Musings of a Tech Transfer Enthusiast
This spring I'll be presenting at several code camps and as well as online. Please see "Upcoming Talks" below for details. While I've blogged about code search many times in the past, this post contains new developer data, links to non-Sando search tools, and my latest thoughts on code search.
How many times do you Google per day? I'd estimate 20+ times for myself, but across all Internet users the average is much lower, at 2.46 Googles per day (5,922,000,000 Googles per day/2,405,518,375 Internet users). It's amazing how low this average is!
Now, for you developers out there, how many times do you search your code per day, perhaps looking for a feature's implementation while fixing a bug... once or twice? Nope. We collected anonymous activity from 60 developers for a total of 1750 developer days and saw that developers interact with known search tools in the Visual Studio IDE 34+ times per day! On average! Extrapolating from the Google example, I wonder if some developers are searching a hundred times per day on occasion...
Unfortunately, while developers are searching, empirical studies show they aren't finding. One study of developers performing maintenance tasks showed that 88% of developers' searches fail! To me, this is no surprise. Current search tooling inside modern IDEs is regex-based, and bound to fail for developers with less-than-perfect memories. Why don't developers upgrade search tools that fail so often, especially one that they interact with 34+ times per day?
The answer is no secret: until recently, there were no better search options. But now there are, and it is time for developers to remove constant failure from their day. In an upcoming set of talks, I'll detail why Lucene-based search tools work better for most developers. I'll talk about the different types of searches (e.g., symbol lookups vs exploratory searches), when to use built-in tooling (e.g., NavigateTo), and when to leverage advanced techniques (e.g., Sando or Entrian Source Search). Finally, I'll even provide advice on when uber-scalable server-based solutions (e.g., OpenGrok) are more appropriate.
In the past three weeks we have collected anonymous usage data from developers (with their knowledge and permission!!) using our search tool in Visual Studio. Learning from the failed Usage Data Collection effort in Eclipse, which perhaps had too broad a scope, our data collection is tightly focused on improving search, and nothing else. Thus, after reviewing even three weeks of data we have several useful conclusions. Primarily, that developers who utilize recommendations (shown above) when searching code are more satisfied with the results and execute 20% less failed queries than those not using recommendations.
As you can see in pane (b) above we collected data for 25 days. We collected 204 log files from 44 unique users (excluding all Sando developers). Interestingly, as a comparison, Eclipse's Usage Data Collection collected only 453 new users' data over a 14 day period in 2008, even though they were potentially collecting from all Eclipse users.

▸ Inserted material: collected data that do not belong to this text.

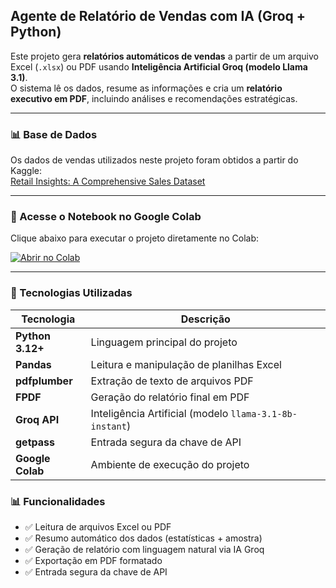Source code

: ## Agente de Relatório de Vendas com IA (Groq + Python)

Este projeto gera **relatórios automáticos de vendas** a partir de um arquivo Excel (`.xlsx`) ou PDF usando **Inteligência Artificial Groq (modelo Llama 3.1)**.  
O sistema lê os dados, resume as informações e cria um **relatório executivo em PDF**, incluindo análises e recomendações estratégicas.

---

### 📊 Base de Dados

Os dados de vendas utilizados neste projeto foram obtidos a partir do Kaggle:  
[Retail Insights: A Comprehensive Sales Dataset](https://www.kaggle.com/datasets/rajneesh231/retail-insights-a-comprehensive-sales-dataset)

---

### 🚀 Acesse o Notebook no Google Colab

Clique abaixo para executar o projeto diretamente no Colab:

[![Abrir no Colab](https://colab.research.google.com/assets/colab-badge.svg)](https://colab.research.google.com/github/eduardaqueiroga/agente-relatorio-vendas/blob/main/agente_relatorio_vendas.ipynb)  

---

### 🧠 Tecnologias Utilizadas

| Tecnologia | Descrição |
|-------------|------------|
| **Python 3.12+** | Linguagem principal do projeto |
| **Pandas** | Leitura e manipulação de planilhas Excel |
| **pdfplumber** | Extração de texto de arquivos PDF |
| **FPDF** | Geração do relatório final em PDF |
| **Groq API** | Inteligência Artificial (modelo `llama-3.1-8b-instant`) |
| **getpass** | Entrada segura da chave de API |
| **Google Colab** | Ambiente de execução do projeto |

### 📊 Funcionalidades

- ✅ Leitura de arquivos Excel ou PDF
- ✅ Resumo automático dos dados (estatísticas + amostra)
- ✅ Geração de relatório com linguagem natural via IA Groq
- ✅ Exportação em PDF formatado
- ✅ Entrada segura da chave de API

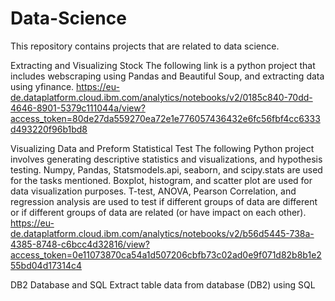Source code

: # Data-Science
This repository contains projects that are related to data science.

Extracting and Visualizing Stock 
The following link is a python project that includes webscraping using Pandas and Beautiful Soup, and extracting data using yfinance.
https://eu-de.dataplatform.cloud.ibm.com/analytics/notebooks/v2/0185c840-70dd-4646-8901-5379c111044a/view?access_token=80de27da559270ea72e1e776057436432e6fc56fbf4cc6333d493220f96b1bd8

Visualizing Data and Preform Statistical Test 
The following Python project involves generating descriptive statistics and visualizations, and hypothesis testing. Numpy, Pandas, Statsmodels.api, seaborn, and scipy.stats are used for the tasks mentioned. Boxplot, histogram, and scatter plot are used for data visualization purposes. T-test, ANOVA, Pearson Correlation, and regression analysis are used to test if different groups of data are different or if different groups of data are related (or have impact on each other).
https://eu-de.dataplatform.cloud.ibm.com/analytics/notebooks/v2/b56d5445-738a-4385-8748-c6bcc4d32816/view?access_token=0e11073870ca54a1d507206cbfb73c02ad0e9f071d82b8b1e255bd04d17314c4


DB2 Database and SQL
Extract table data from database (DB2) using SQL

During this 25 day period we collected anonymous metrics about 363 user queries executed on local projects via Sando. As seen in pane (a) 90 utilized the recommendations provided by Sando. Of those 90, 41 were utilized pro-actively (e.g., by selecting an entry from a dropdown) and 49 were triggered automatically (e.g., when the user searched for a word that did not exist in the code base). Of the 41 active queries 25 were "lookup"-style searches, such as using the autocomplete to help remember the name of a method, and 16 were exploratory-style searches, such as searching for phrase like "open file".
Using the data from these 363 queries we tried to gauge user satisfaction level using a few different metrics. First, we measured the query failure rate. We considered a query to fail if a user did not review any of the results, as indicated via UI events. As you can see in pane (e) queries that utilized recommendations had a 20% lower failure rate, which certainly leads to higher user satisfaction.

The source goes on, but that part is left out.